Recorded information:
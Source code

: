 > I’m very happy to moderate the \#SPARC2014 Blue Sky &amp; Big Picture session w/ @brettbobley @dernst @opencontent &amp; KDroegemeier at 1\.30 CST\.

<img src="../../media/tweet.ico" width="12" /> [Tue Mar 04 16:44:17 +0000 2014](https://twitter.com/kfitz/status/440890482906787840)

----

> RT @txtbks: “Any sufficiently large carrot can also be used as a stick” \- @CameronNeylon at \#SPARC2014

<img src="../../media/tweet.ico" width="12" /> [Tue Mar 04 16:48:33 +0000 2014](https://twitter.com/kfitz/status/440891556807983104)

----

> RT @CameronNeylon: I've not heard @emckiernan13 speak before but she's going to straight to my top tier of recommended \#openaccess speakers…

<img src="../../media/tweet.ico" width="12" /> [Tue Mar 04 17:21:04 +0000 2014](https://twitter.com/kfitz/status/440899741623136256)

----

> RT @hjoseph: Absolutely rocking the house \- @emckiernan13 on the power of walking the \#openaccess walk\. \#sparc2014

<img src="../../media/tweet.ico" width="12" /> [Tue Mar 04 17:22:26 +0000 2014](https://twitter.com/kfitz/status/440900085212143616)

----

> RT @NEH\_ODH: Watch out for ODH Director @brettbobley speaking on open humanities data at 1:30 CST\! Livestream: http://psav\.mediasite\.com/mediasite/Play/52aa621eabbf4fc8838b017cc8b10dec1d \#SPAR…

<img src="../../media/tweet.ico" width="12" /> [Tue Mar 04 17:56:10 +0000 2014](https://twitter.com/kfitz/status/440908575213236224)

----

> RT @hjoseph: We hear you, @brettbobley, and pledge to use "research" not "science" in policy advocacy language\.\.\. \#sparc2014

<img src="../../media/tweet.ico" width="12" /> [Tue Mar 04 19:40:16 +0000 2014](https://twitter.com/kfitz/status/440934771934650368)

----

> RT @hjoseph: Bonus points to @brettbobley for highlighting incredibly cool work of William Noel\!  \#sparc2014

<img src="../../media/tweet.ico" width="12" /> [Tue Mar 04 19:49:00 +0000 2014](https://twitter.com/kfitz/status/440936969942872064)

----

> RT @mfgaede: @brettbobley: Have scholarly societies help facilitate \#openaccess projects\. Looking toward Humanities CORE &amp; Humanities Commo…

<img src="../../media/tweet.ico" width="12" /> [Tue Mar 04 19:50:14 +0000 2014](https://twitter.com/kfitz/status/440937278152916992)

Aim of the task: The complete listing, unchanged, is the expected answer.

Expected output:
Source code

: > I’m very happy to moderate the \#SPARC2014 Blue Sky &amp; Big Picture session w/ @brettbobley @dernst @opencontent &amp; KDroegemeier at 1\.30 CST\.

<img src="../../media/tweet.ico" width="12" /> [Tue Mar 04 16:44:17 +0000 2014](https://twitter.com/kfitz/status/440890482906787840)

----

> RT @txtbks: “Any sufficiently large carrot can also be used as a stick” \- @CameronNeylon at \#SPARC2014

<img src="../../media/tweet.ico" width="12" /> [Tue Mar 04 16:48:33 +0000 2014](https://twitter.com/kfitz/status/440891556807983104)

----

> RT @CameronNeylon: I've not heard @emckiernan13 speak before but she's going to straight to my top tier of recommended \#openaccess speakers…

<img src="../../media/tweet.ico" width="12" /> [Tue Mar 04 17:21:04 +0000 2014](https://twitter.com/kfitz/status/440899741623136256)

----

> RT @hjoseph: Absolutely rocking the house \- @emckiernan13 on the power of walking the \#openaccess walk\. \#sparc2014

<img src="../../media/tweet.ico" width="12" /> [Tue Mar 04 17:22:26 +0000 2014](https://twitter.com/kfitz/status/440900085212143616)

----

> RT @NEH\_ODH: Watch out for ODH Director @brettbobley speaking on open humanities data at 1:30 CST\! Livestream: http://psav\.mediasite\.com/mediasite/Play/52aa621eabbf4fc8838b017cc8b10dec1d \#SPAR…

<img src="../../media/tweet.ico" width="12" /> [Tue Mar 04 17:56:10 +0000 2014](https://twitter.com/kfitz/status/440908575213236224)

----

> RT @hjoseph: We hear you, @brettbobley, and pledge to use "research" not "science" in policy advocacy language\.\.\. \#sparc2014

<img src="../../media/tweet.ico" width="12" /> [Tue Mar 04 19:40:16 +0000 2014](https://twitter.com/kfitz/status/440934771934650368)

----

> RT @hjoseph: Bonus points to @brettbobley for highlighting incredibly cool work of William Noel\!  \#sparc2014

<img src="../../media/tweet.ico" width="12" /> [Tue Mar 04 19:49:00 +0000 2014](https://twitter.com/kfitz/status/440936969942872064)

----

> RT @mfgaede: @brettbobley: Have scholarly societies help facilitate \#openaccess projects\. Looking toward Humanities CORE &amp; Humanities Commo…

<img src="../../media/tweet.ico" width="12" /> [Tue Mar 04 19:50:14 +0000 2014](https://twitter.com/kfitz/status/440937278152916992)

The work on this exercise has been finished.